On the left the picture is, if anything, bleaker. Most of the left wingers who oppose the war will mutate into apologists for Mugabe, arguing that he saved Zimbabwe from the strife of multi-party politics and that land reform was a just cause rather than thuggish economic self-mutilation. The amount of meetings I've sat through since the gulf war when I realised that yet another well meaning organisation had been taken over by one or other Trotskyite cult for the purposes of recruitment is too depressing to recall. I expect to be a minority of one in these meetings, but I usually find myself to be derided as the cause of the adventure in the first place. Britain really needs a peace movement that talks about national interest rather than class war, but I, for one, am not holding my breath.


The last column I wrote generated, by my standards at least, a large amount of e-mail, most of it hostile. I will not call it hate mail, for they were rational and neatly argued. Those who are either stuck in Zimbabwe or used to live there write in a far more polite and measured tone than NORAID supporting college students from Maine who write en-masse after a column against American intervention in Ulster. Considering who has most to lose this is startling. The fact is that life in Zimbabwe, especially for the ethnic minorities, is terrifying. The terror that is being unleashed against opposition supporters is inexcusable. The betrayal of Rhodesia by the British was a major cause of the predicament that Zimbabwe finds itself. However stating that does not mean that Britain has a moral imperative to interfere again. Wasn't it the previous interference in the sixties and seventies that caused the problem in the first place? Why do people think that it will be better a second time?

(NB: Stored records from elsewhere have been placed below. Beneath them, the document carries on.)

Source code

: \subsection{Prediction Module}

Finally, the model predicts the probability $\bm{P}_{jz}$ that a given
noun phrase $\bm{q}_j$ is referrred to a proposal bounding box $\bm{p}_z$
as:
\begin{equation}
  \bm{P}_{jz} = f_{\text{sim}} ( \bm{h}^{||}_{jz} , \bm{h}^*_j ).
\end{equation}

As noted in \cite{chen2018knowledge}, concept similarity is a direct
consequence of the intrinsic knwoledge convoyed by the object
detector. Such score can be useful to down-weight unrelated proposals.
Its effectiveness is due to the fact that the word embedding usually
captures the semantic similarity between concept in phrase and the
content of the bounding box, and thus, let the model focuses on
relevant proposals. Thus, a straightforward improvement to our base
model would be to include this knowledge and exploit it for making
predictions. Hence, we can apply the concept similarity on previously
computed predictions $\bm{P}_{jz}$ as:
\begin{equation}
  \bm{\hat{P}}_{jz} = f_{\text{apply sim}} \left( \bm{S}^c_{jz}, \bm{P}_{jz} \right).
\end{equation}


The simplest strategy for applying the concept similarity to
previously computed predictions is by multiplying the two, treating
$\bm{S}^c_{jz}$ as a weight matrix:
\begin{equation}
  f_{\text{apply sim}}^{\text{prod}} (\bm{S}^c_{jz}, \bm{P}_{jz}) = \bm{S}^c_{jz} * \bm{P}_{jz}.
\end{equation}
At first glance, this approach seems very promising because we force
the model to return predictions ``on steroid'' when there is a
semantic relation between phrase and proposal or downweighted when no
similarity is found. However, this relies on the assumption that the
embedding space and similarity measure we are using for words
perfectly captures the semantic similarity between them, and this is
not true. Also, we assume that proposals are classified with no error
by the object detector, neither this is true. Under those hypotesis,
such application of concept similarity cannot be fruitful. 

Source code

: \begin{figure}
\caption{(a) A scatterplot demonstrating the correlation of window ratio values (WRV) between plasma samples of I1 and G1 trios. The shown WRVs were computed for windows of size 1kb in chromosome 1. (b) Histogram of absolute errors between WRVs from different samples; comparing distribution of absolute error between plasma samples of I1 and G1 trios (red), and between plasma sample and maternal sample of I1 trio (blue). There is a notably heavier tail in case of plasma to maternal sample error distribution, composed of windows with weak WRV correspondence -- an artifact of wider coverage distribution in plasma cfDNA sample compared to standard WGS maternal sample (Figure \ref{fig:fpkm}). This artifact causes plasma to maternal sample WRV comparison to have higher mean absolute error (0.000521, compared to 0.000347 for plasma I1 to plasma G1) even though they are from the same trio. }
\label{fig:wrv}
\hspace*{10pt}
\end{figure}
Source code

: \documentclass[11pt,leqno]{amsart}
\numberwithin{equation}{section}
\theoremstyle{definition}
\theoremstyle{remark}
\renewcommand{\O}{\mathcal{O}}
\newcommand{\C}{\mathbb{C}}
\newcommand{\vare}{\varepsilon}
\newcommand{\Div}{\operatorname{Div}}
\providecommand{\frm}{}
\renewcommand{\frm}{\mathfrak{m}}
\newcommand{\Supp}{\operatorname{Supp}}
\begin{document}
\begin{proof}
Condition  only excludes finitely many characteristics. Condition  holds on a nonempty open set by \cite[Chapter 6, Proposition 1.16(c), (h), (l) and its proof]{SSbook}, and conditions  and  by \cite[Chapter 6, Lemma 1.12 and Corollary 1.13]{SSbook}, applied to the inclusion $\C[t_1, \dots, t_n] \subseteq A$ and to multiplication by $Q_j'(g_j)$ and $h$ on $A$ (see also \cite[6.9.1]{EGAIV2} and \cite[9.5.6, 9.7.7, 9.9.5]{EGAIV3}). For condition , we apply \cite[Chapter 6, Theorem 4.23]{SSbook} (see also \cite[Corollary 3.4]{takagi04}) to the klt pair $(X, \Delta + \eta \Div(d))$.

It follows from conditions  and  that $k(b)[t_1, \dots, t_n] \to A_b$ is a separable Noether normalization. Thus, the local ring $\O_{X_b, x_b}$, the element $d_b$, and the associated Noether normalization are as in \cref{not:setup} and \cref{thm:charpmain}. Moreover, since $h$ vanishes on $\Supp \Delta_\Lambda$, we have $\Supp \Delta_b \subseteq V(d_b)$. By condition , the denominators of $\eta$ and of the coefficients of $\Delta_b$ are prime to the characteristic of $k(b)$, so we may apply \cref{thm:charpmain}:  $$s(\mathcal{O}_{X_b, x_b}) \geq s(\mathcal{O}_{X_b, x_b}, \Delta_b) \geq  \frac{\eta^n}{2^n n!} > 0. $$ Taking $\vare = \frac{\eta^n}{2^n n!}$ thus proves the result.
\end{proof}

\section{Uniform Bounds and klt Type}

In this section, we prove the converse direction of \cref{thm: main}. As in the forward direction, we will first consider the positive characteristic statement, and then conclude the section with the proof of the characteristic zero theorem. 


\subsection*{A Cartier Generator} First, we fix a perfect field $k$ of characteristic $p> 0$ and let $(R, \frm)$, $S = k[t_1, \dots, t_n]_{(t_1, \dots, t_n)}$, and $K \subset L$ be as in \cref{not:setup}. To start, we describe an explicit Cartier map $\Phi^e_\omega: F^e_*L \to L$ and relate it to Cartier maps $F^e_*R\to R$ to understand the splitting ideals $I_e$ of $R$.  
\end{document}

The article in the Frankfurter Allgemeine does not mention American troops. In fact in this election year, I can not see American troops in southern Africa. This does not mean that America will not be involved. In maintaining investor confidence in Africa and in weakening the pro-government forces in Zaire, the interests of America are being met. It only stands to reason that American "logistical" support and "advice" will be called for. There may be a speedy resolution to this, a quick evacuation of British citizens with the British troops stepping in to destabilise Zimbabwe - and call it people power. If the resolution is less swift then it is only a matter of time before American sons, husband and fathers are patrolling the Limpopo.


There is of course another option for Zimbabwe, and that is a South African intervention. Although unlikely, it makes perfect sense for South Africa. The killings and occupations are spreading to South Africa, and any government has the right to intervene to stop disorder spreading in to their own country. Furthermore, the investor confidence in southern Africa is very low and a Government that sees salvation in the capital markets would see this as a reason to intervene. I have little opinion on this one way or the other, as long as Britain is unaffected, more than to say that what the regional superpower does to an imploding rival is little concern of ours.


It is still vital that we do not go in to Zimbabwe. There is no reason to go in, no strategic purpose is fulfilled by this. Despite the desperation of the victims of Mugabe, we have no business there and an awful lot to lose. To do nothing is callous; to do something is suicidal. Keep calling me callous.